WORK TO BE COMPLETED. Every line of the entries that holds the word "elements" is to be copied.

RECORDS TO USE.
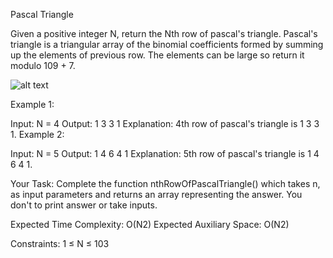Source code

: Pascal Triangle

Given a positive integer N, return the Nth row of pascal's triangle.
Pascal's triangle is a triangular array of the binomial coefficients formed by summing up the elements of previous row.
The elements can be large so return it modulo 109 + 7.

![alt text]([http://url/to/img.png](https://upload.wikimedia.org/wikipedia/commons/0/0d/PascalTriangleAnimated2.gif))

Example 1:

Input:
N = 4
Output: 
1 3 3 1
Explanation: 
4th row of pascal's triangle is 1 3 3 1.
Example 2:

Input:
N = 5
Output: 
1 4 6 4 1
Explanation: 
5th row of pascal's triangle is 1 4 6 4 1.

Your Task:
Complete the function nthRowOfPascalTriangle() which takes n, as input parameters and returns an array representing the answer. You don't to print answer or take inputs.

Expected Time Complexity: O(N2)
Expected Auxiliary Space: O(N2)

Constraints:
1 ≤ N ≤ 103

ANSWER.
Pascal's triangle is a triangular array of the binomial coefficients formed by summing up the elements of previous row.
The elements can be large so return it modulo 109 + 7.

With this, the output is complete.